An Interview with Justin Rebo of BioAge

BioAge is one of a growing number of companies using machine learning methods to reduce cost and speed up discovery of drug targets, development of small molecule drugs, or peptides, or other aspects of traditional medical development than have been painfully costly, inefficient, and slow. Faster, cheaper processes in medical development are a benefit to humanity, and right now the novelty of this sort of work gives it a high profile in the entrepreneurial and investment communities. Faster and cheaper isn't a substitute for choosing the right strategy for the development of therapies to treat aging, however.

After all, every therapy for aging prior to the development of senolytics to clear senescent cells was fairly marginal in its benefits. Many of the therapies presently under development in the longevity industry alongside the targeted destruction of senescent cells will also be marginal, because, unlike senolytics, they fail to meaningfully reverse a cause of aging. Producing marginal therapies at an accelerated rate is not a success story. Better infrastructure will only efficiently help the end goal of greatly extended healthy life span when coupled to a program of research and development that aims to repair the molecular damage that lies at the root of aging.

I was wondering if you could briefly explain how BioAge verifies whether the aging targets they identify are valid?

BioAge begins with human data. We find human cohorts that have banked blood samples from decades ago, coupled with electronic health records that have followed those people ever since, in some cases, until their deaths. We send these blood samples for deep omics profiling: proteomics, metabolomics, transcriptomics, stuff like that. From that, we can find what's in the blood, for instance, the transcription profiles of the blood cells and soluble protein metabolites, which is correlated with age-related diseases and mortality. That's only part of the picture, of course, because that doesn't tell you what's causal, it only tells you what's correlational. So, from there, we adopt a systems biology approach where we connect the results to whatever datasets we can find out in the world or among those we generate ourselves, which gives us a few extra clues. However, ultimately, the only way we can really verify if a target is valid is by testing it experimentally, and so that's what we do. After we pull everything together data-wise, that only gives us so much. We really need to test these targets in animal models as well as cell models, but we prefer to test in vivo.

Since research budgets are limited, what is your view on how these budgets should be allocated across these differing priorities, i.e. should the identification of biomarkers for more diseases or the development of interventions take precedence if we need to choose, and why?

That's how BioAge started: the whole point was to generate biomarkers. At the same time, these so-called biomarkers are often themselves druggable targets. Part of the evolution of BioAge as a company is that first we find these biomarkers, and then we turn them into drugs. In terms of how society should allocate resources (biomarker research versus the development of interventions), we personally don't have to consider that as much, seeing as we're doing both in-house. I can't really say what anyone else should do, but I think we found something that works for us.

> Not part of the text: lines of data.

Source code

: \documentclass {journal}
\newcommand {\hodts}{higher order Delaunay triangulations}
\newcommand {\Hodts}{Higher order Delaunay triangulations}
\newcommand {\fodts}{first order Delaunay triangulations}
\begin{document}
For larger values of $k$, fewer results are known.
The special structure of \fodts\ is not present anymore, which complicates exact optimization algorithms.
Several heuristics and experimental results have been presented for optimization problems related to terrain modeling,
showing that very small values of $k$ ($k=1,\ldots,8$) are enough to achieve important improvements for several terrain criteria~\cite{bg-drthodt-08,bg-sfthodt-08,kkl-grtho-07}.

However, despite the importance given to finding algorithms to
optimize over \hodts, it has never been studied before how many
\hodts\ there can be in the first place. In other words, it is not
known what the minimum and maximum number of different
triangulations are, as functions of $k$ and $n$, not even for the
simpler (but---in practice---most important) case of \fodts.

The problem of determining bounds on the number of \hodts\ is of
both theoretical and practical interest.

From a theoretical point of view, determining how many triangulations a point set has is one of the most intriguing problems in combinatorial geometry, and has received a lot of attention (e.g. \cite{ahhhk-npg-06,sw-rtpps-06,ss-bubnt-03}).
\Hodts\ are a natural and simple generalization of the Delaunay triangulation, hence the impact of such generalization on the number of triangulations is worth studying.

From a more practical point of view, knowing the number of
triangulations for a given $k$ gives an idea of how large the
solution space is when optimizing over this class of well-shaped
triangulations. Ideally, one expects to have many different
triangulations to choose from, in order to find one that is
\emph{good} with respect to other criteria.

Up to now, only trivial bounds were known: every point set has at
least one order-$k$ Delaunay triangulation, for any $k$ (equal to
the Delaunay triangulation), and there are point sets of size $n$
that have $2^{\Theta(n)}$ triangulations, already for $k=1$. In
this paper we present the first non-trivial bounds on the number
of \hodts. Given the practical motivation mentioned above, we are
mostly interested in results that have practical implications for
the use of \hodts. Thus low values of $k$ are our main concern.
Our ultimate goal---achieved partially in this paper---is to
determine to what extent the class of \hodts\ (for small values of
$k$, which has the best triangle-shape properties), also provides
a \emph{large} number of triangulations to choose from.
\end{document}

Aubrey de Grey's idea is that if we develop a therapy for one subtype of causative damage of aging, it will be much easier to extend that therapy to similar types of damage. Since BioAge is working on using computational approaches to find the molecular pathways that drive aging, I was wondering if you are using a similar type of clustering approach to facilitate faster intervention development?

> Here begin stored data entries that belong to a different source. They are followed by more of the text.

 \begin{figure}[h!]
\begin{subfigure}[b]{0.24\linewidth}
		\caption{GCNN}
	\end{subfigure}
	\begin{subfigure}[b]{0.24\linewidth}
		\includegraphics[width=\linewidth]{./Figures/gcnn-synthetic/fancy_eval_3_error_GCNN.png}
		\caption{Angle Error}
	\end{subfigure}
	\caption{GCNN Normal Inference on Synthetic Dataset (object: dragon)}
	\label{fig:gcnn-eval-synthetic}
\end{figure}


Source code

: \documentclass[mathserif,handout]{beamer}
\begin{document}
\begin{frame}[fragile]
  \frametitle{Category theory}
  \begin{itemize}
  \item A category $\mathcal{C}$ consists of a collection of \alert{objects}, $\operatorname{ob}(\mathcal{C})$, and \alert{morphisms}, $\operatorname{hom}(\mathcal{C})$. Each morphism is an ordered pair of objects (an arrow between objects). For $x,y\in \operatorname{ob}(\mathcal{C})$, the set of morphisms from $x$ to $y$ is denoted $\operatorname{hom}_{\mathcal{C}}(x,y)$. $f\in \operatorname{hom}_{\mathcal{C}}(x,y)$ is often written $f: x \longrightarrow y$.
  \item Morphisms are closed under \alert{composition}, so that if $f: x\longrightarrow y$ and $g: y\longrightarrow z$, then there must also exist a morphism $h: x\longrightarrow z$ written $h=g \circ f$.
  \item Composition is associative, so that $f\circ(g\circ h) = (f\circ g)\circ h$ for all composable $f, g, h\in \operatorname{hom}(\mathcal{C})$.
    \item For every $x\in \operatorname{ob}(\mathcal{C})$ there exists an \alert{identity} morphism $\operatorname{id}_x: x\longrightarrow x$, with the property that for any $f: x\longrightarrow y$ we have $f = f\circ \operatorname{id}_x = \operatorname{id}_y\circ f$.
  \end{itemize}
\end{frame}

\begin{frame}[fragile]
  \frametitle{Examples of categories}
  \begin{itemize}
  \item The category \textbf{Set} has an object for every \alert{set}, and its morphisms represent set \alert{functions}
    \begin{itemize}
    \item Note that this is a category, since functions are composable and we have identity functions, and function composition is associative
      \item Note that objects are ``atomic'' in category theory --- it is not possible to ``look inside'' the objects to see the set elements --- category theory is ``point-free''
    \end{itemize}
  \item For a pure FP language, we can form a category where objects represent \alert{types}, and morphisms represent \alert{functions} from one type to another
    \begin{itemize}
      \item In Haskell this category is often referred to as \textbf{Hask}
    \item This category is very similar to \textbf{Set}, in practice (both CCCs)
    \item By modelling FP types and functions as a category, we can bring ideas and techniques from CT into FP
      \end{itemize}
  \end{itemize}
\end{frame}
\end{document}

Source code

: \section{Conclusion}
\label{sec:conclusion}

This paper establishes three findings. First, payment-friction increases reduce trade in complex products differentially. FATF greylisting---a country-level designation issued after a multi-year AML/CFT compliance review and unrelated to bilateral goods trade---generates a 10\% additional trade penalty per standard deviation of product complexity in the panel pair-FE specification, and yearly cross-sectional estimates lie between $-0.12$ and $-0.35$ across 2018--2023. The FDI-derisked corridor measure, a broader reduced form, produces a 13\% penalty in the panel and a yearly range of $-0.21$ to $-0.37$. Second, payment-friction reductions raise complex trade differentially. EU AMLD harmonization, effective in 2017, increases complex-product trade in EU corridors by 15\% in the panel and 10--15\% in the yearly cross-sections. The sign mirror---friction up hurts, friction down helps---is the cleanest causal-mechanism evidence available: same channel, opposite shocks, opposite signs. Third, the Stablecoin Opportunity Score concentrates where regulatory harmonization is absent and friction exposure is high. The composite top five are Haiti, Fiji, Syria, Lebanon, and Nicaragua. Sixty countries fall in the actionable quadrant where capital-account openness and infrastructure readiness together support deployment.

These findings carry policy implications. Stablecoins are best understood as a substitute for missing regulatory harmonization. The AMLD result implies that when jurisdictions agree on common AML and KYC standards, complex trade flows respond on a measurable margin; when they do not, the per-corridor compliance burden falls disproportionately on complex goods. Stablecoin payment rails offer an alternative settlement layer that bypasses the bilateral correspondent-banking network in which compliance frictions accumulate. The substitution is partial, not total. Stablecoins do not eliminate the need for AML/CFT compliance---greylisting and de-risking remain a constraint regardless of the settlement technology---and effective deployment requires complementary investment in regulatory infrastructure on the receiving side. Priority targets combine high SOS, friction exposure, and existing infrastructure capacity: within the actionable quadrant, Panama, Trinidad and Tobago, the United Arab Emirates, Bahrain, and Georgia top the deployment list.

To some extent, because I love Aubrey's integrated approach. For me, personally, his 'seven deadly things' talk was kind of my introduction into the field back in 2004/2005. But BioAge, at least initially, takes an opposite approach in the sense that we don't cluster things. We look for mortality as our first differentiating factor. Any target that we look at as something that we might want to pursue must be associated with mortality, and mortality is really as broad as it gets. That being said, once we've screened for mortality, we then examine what specific disease indications would make the most sense. I can't really get into detail about what those are. But I like the way we look broadly at the data first, in a kind of "hypothesis-free" sense, with an open mind, letting the data speak for itself.